ARLINGTON, Va.—NAFCU has sent a letter to NCUA regarding the agency’s risk-based capital rule.
In the letter, NAFCU Executive Vice President of Government Affairs and General Counsel Carrie Hunt wrote, “Credit unions and the National Credit Union Share Insurance Fund performed very well during the financial crisis, and since RBC was first proposed, the health of the credit union industry has only continued to improve. In fact, as of March 2016, the number of CAMEL code 4 and 5 credit unions has fallen from 409 in December 2011 to 218.

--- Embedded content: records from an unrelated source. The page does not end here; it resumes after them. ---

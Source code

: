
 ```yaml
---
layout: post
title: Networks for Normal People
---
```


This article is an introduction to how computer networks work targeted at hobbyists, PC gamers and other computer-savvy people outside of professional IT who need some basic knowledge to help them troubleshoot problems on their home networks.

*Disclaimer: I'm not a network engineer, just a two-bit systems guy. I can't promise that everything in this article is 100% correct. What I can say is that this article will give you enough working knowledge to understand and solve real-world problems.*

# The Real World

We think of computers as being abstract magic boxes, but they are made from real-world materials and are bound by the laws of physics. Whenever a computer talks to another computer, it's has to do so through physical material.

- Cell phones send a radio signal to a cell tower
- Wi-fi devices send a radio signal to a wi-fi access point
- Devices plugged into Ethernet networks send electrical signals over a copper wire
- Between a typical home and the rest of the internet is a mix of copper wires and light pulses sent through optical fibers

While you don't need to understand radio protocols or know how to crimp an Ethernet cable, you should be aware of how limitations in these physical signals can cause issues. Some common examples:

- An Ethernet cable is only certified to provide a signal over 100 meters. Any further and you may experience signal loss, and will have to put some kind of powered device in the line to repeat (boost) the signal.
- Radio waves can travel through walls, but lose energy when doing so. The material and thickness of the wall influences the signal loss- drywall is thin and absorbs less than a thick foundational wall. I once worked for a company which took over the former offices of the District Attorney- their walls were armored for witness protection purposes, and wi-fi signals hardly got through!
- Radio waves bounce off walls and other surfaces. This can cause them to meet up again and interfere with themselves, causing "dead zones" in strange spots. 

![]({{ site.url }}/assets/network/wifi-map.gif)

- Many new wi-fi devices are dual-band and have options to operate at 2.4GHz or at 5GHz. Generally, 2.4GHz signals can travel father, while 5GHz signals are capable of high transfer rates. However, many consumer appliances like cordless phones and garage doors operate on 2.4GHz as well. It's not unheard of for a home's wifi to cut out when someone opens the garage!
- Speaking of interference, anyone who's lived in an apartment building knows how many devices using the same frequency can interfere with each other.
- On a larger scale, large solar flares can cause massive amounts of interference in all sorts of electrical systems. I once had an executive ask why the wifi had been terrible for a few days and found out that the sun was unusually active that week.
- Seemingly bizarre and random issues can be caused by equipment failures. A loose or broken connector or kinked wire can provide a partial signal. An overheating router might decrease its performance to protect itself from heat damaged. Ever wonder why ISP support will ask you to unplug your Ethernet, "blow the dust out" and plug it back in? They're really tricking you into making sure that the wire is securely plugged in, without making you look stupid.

“As the agency explained in the rule’s preamble, RBC was developed, in part, to identity risk outliers that posed potential threats to the NCUSIF,” continued Hunt. “In the months since RBC has been finalized, though, there have been several regulatory developments that more adequately confront the risks that RBC was initially intended to address. One of these risks was interest rate risk (IRR). Thankfully, the agency removed IRR provisions from the final rule, electing instead to address IRR through the use of a tool during examinations.”
Hunt concluded by saying, “Ultimately, NAFCU believes comprehensive capital reform for credit unions, such as allowing credit unions to have access to supplemental capital sources, and making the statutory changes necessary to design an appropriate capital system for credit unions, requires further study and debate.”